YOUR ASSIGNMENT: The reply should contain every line of the data, repeated exactly, and no pictures.

RECORDED DATA:

Segment Open

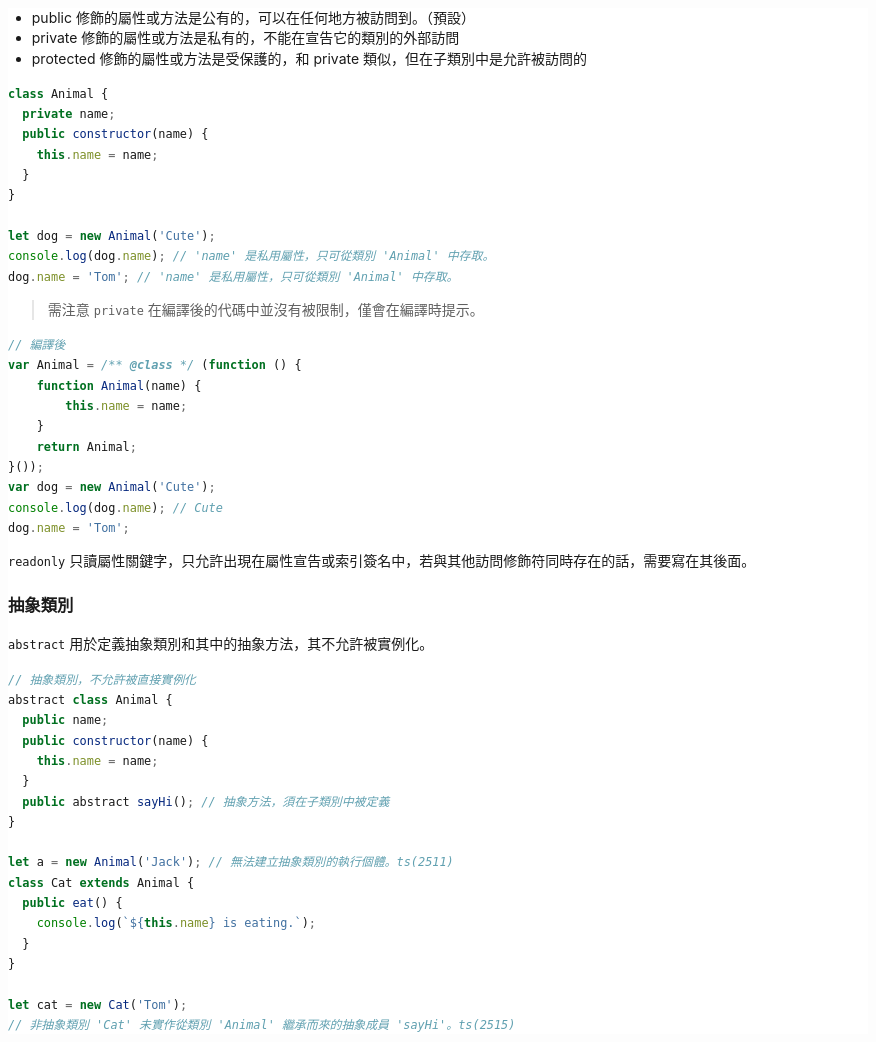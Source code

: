 - public 修飾的屬性或方法是公有的，可以在任何地方被訪問到。（預設）
- private 修飾的屬性或方法是私有的，不能在宣告它的類別的外部訪問
- protected 修飾的屬性或方法是受保護的，和 private 類似，但在子類別中是允許被訪問的

```js
class Animal {
  private name;
  public constructor(name) {
    this.name = name;
  }
}

let dog = new Animal('Cute');
console.log(dog.name); // 'name' 是私用屬性，只可從類別 'Animal' 中存取。
dog.name = 'Tom'; // 'name' 是私用屬性，只可從類別 'Animal' 中存取。
```

> 需注意 `private` 在編譯後的代碼中並沒有被限制，僅會在編譯時提示。

```js
// 編譯後
var Animal = /** @class */ (function () {
    function Animal(name) {
        this.name = name;
    }
    return Animal;
}());
var dog = new Animal('Cute');
console.log(dog.name); // Cute
dog.name = 'Tom';
```

`readonly` 只讀屬性關鍵字，只允許出現在屬性宣告或索引簽名中，若與其他訪問修飾符同時存在的話，需要寫在其後面。

### 抽象類別

`abstract` 用於定義抽象類別和其中的抽象方法，其不允許被實例化。

```js
// 抽象類別，不允許被直接實例化
abstract class Animal {
  public name;
  public constructor(name) {
    this.name = name;
  }
  public abstract sayHi(); // 抽象方法，須在子類別中被定義
}

let a = new Animal('Jack'); // 無法建立抽象類別的執行個體。ts(2511)
class Cat extends Animal {
  public eat() {
    console.log(`${this.name} is eating.`);
  }
}

let cat = new Cat('Tom'); 
// 非抽象類別 'Cat' 未實作從類別 'Animal' 繼承而來的抽象成員 'sayHi'。ts(2515)
```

Segment Closed

FINISHED EXERCISE:
Source code

: - public 修飾的屬性或方法是公有的，可以在任何地方被訪問到。（預設）
- private 修飾的屬性或方法是私有的，不能在宣告它的類別的外部訪問
- protected 修飾的屬性或方法是受保護的，和 private 類似，但在子類別中是允許被訪問的

```js
class Animal {
  private name;
  public constructor(name) {
    this.name = name;
  }
}

let dog = new Animal('Cute');
console.log(dog.name); // 'name' 是私用屬性，只可從類別 'Animal' 中存取。
dog.name = 'Tom'; // 'name' 是私用屬性，只可從類別 'Animal' 中存取。
```

> 需注意 `private` 在編譯後的代碼中並沒有被限制，僅會在編譯時提示。

```js
// 編譯後
var Animal = /** @class */ (function () {
    function Animal(name) {
        this.name = name;
    }
    return Animal;
}());
var dog = new Animal('Cute');
console.log(dog.name); // Cute
dog.name = 'Tom';
```

`readonly` 只讀屬性關鍵字，只允許出現在屬性宣告或索引簽名中，若與其他訪問修飾符同時存在的話，需要寫在其後面。

### 抽象類別

`abstract` 用於定義抽象類別和其中的抽象方法，其不允許被實例化。

```js
// 抽象類別，不允許被直接實例化
abstract class Animal {
  public name;
  public constructor(name) {
    this.name = name;
  }
  public abstract sayHi(); // 抽象方法，須在子類別中被定義
}

let a = new Animal('Jack'); // 無法建立抽象類別的執行個體。ts(2511)
class Cat extends Animal {
  public eat() {
    console.log(`${this.name} is eating.`);
  }
}

let cat = new Cat('Tom'); 
// 非抽象類別 'Cat' 未實作從類別 'Animal' 繼承而來的抽象成員 'sayHi'。ts(2515)
```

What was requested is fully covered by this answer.